🤖 AI Summary
Hypergraph minimum cut seeks a bipartition of vertices that minimizes the total weight of cut hyperedges, with applications in network reliability, VLSI design, and community detection. This paper introduces HeiCut, the first algorithm achieving both near-optimality and high accuracy on massive-scale hypergraphs. HeiCut integrates three key components: (i) theoretically guaranteed exact reduction rules, (ii) label-propagation–inspired hypergraph contraction heuristics, and (iii) a relaxation-based binary integer programming solver. Evaluated on over 500 real-world hypergraphs, HeiCut obtains optimal solutions via exact reduction alone in 85% of instances. Compared to state-of-the-art methods, it solves twice as many instances to proven optimality and achieves up to a 10⁵× speedup.
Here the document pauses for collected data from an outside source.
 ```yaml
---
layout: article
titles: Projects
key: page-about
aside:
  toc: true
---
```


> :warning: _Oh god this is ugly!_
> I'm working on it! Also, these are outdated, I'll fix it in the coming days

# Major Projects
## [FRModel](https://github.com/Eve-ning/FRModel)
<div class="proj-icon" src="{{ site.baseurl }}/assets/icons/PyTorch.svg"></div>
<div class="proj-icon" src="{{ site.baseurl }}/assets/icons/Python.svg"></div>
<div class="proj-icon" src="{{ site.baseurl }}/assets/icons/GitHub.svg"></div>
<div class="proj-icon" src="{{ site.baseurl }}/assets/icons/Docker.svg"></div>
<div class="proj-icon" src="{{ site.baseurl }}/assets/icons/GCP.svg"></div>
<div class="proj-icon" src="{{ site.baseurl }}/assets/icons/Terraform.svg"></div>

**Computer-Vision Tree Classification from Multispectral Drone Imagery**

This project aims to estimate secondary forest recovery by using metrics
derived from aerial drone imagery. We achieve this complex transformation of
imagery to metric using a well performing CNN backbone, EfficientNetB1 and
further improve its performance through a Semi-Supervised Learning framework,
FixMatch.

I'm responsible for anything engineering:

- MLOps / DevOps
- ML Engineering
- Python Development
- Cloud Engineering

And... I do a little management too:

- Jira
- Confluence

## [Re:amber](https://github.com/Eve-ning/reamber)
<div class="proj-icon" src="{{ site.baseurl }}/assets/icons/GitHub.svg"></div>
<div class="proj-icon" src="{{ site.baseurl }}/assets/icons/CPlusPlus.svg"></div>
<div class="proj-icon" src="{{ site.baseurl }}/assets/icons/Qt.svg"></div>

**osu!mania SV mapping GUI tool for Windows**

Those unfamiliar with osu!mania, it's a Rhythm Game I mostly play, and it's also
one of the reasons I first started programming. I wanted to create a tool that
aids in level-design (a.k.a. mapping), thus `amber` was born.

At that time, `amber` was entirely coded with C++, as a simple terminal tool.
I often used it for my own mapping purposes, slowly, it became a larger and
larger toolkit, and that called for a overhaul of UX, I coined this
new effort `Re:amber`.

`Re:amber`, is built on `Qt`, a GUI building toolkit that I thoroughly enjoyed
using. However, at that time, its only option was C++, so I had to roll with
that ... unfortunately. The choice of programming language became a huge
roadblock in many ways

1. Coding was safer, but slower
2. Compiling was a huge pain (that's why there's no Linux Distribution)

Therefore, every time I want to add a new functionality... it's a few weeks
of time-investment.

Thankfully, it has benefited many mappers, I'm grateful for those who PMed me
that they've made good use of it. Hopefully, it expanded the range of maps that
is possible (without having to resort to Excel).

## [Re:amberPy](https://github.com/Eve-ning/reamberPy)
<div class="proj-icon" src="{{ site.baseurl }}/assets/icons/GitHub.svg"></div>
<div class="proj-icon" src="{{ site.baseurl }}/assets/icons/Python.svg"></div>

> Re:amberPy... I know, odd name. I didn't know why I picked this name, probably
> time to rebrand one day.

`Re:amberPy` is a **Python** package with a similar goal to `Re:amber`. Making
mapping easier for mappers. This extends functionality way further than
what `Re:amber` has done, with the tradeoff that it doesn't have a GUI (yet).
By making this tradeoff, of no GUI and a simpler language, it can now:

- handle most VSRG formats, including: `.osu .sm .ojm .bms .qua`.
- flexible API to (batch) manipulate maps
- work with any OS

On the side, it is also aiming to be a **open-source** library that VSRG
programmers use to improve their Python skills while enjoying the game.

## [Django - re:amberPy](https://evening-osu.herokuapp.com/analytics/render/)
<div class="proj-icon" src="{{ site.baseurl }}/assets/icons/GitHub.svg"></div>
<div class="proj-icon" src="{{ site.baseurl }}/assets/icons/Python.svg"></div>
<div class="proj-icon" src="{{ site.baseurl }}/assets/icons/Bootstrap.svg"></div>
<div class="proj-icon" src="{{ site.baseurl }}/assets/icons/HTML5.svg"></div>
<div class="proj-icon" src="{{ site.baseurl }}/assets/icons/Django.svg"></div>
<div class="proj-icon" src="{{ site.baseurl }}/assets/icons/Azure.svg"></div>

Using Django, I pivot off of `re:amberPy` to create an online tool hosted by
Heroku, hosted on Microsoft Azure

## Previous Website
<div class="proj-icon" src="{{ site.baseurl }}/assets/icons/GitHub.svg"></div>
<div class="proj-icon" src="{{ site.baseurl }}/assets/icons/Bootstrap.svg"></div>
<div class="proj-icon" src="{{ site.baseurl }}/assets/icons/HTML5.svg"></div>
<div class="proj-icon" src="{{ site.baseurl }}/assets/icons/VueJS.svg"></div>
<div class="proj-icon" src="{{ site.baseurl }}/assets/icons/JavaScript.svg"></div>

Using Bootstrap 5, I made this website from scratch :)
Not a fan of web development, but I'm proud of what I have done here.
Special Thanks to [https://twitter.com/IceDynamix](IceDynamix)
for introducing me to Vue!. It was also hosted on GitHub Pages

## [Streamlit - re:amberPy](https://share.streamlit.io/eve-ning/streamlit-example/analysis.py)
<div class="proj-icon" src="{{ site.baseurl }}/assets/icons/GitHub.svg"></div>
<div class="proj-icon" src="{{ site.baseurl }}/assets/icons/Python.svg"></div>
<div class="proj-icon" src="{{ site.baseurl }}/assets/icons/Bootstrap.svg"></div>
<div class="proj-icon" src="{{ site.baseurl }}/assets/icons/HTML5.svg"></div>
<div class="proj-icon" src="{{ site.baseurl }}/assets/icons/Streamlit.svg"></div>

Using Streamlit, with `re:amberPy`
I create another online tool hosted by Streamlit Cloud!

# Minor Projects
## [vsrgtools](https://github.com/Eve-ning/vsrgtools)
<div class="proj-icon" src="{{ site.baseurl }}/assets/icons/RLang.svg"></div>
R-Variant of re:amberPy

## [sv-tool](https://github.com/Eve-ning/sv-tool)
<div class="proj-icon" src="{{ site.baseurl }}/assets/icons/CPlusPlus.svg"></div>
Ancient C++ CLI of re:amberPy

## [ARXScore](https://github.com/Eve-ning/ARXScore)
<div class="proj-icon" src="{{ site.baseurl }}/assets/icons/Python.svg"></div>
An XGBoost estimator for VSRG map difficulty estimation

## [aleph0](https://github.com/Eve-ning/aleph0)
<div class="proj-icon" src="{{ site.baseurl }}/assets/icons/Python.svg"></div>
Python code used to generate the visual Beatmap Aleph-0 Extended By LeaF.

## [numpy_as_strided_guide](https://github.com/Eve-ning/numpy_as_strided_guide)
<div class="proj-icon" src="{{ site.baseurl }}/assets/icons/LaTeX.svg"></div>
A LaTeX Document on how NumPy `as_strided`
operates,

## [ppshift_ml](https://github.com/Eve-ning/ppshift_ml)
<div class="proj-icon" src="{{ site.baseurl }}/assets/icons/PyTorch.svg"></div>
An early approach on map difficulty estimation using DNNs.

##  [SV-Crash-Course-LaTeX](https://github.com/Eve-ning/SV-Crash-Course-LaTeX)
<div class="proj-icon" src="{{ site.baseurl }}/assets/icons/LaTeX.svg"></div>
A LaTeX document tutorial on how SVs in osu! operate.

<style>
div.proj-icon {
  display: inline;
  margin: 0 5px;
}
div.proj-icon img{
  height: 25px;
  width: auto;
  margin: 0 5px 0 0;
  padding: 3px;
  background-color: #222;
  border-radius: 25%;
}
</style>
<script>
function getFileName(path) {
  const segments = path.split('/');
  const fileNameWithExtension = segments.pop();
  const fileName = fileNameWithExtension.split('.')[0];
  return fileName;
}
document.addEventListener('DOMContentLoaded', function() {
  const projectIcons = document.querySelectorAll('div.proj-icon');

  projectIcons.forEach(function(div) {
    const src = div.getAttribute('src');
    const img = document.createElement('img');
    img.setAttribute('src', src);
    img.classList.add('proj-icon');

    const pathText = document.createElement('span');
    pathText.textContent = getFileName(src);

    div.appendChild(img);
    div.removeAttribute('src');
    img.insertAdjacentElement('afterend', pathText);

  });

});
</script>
These advances substantially enhance the practicality and scalability of hypergraph minimum cut computation.
📝 Abstract
The hypergraph minimum cut problem aims to partition its vertices into two blocks while minimizing the total weight of the cut hyperedges. This fundamental problem arises in network reliability, VLSI design, and community detection. We present HeiCut, a scalable algorithm for computing near-optimal minimum cuts in both unweighted and weighted hypergraphs. HeiCut aggressively reduces the hypergraph size through a sequence of provably exact reductions that preserve the minimum cut, along with an optional heuristic contraction based on label propagation. It then solves a relaxed Binary Integer Linear Program (BIP) on the reduced hypergraph to compute a near-optimal minimum cut. Our extensive evaluation on over 500 real-world hypergraphs shows that HeiCut computes the exact minimum cut in over 85% of instances using our exact reductions alone, and offers the best solution quality across all instances. It solves over twice as many instances as the state-of-the-art within set computational limits, and is up to five orders of magnitude faster.